When you’re testing domestically, you possibly can override them by setting the variables inline when operating the script (we’ll see an instance shortly).

Add the next strains:

db_host = os.getenv("DB_HOST", "db")
db_port = os.getenv("DB_PORT", "5432")
db_name = os.getenv("POSTGRES_DB", "merchandise")
db_user = os.getenv("POSTGRES_USER", "postgres")
db_pass = os.getenv("POSTGRES_PASSWORD", "postgres")

Tip: When you modified the host port in your Compose file (for instance, to 5433:5432), remember to set DB_PORT=5433 when testing domestically, or the connection could fail.

To override the host when testing domestically:

DB_HOST=localhost python app.py

To override each the host and port:

DB_HOST=localhost DB_PORT=5433 python app.py

We use "db" because the default hostname as a result of that’s the identify of the Postgres service in your Compose file. When the pipeline runs inside Docker, Compose connects each containers to the identical non-public community, and the db hostname will robotically resolve to the right container.

Step 3: Insert a brand new row

Quite than loading a dataset from CSV or SQL, you’ll write a easy ETL operation that inserts a single new row into the greens desk. This simulates a small “load” job such as you may run on a schedule to append new information to a rising desk.

Add the next code to app.py:

new_vegetable = ("Parsnips", "Contemporary", 2.42, 2.19)

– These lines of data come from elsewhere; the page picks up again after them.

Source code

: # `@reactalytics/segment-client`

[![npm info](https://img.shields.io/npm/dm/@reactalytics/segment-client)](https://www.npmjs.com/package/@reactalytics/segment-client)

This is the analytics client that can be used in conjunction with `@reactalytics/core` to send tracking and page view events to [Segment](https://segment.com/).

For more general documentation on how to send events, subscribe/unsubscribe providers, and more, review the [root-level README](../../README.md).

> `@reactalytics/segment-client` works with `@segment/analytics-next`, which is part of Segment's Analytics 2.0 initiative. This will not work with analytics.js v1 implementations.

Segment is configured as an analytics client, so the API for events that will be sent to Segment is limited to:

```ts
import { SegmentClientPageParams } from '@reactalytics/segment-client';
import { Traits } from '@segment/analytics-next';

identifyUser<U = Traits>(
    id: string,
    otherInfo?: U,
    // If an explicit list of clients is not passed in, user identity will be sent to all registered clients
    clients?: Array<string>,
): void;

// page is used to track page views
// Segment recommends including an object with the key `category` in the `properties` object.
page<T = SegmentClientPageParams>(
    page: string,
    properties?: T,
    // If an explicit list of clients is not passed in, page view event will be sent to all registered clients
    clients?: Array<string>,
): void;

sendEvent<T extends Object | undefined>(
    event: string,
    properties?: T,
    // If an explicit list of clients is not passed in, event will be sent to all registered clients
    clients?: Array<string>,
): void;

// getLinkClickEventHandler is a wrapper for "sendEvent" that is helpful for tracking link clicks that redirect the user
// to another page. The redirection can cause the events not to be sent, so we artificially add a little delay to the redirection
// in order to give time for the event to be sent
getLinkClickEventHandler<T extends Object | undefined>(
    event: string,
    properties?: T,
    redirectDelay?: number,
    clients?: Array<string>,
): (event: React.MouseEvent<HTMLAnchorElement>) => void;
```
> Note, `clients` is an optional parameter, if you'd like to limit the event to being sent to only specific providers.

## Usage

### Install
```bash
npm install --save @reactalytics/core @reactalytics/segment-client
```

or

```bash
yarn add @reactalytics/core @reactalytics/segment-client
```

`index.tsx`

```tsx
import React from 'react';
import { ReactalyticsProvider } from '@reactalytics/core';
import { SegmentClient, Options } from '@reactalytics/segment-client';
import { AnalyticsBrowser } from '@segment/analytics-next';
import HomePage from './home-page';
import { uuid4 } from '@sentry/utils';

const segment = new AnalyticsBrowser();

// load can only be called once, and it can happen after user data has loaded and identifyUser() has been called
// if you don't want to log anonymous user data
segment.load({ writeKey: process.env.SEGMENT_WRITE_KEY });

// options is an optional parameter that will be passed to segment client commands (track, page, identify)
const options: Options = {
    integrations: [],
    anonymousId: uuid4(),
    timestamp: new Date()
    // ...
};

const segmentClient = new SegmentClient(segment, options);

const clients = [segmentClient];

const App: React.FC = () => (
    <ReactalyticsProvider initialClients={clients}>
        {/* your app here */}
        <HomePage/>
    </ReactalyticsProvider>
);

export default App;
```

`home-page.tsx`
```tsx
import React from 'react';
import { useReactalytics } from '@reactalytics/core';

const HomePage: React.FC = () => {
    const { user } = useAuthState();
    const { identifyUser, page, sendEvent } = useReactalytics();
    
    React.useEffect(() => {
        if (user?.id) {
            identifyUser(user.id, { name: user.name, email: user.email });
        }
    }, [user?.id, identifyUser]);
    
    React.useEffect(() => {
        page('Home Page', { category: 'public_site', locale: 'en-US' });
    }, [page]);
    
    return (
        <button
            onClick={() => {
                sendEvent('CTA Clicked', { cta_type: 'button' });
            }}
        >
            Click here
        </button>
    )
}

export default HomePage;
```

This tuple matches the schema of the desk you’ll create within the subsequent step.

Step 4: Connect with Postgres and insert the row

Now add the logic to hook up with the database and run the insert:

attempt:
    conn = psycopg2.join(
        host=db_host,
        port=int(db_port), # Solid to int since env vars are strings
        dbname=db_name,
        person=db_user,
        password=db_pass
    )
    cur = conn.cursor()

    cur.execute("""
        CREATE TABLE IF NOT EXISTS greens (
            id SERIAL PRIMARY KEY,
            identify TEXT,
            kind TEXT,
            retail_price NUMERIC,
            cup_equivalent_price NUMERIC
        );
    """)

    cur.execute(
        """
        INSERT INTO greens (identify, kind, retail_price, cup_equivalent_price)
        VALUES (%s, %s, %s, %s);
        """,
        new_vegetable
    )

    conn.commit()
    cur.shut()
    conn.shut()
    print(f"ETL full. 1 row inserted.")

besides Exception as e:
    print("Error throughout ETL:", e)

This code connects to the database utilizing your earlier surroundings variable settings.
It then creates the greens desk (if it doesn’t exist) and inserts the pattern row you outlined earlier.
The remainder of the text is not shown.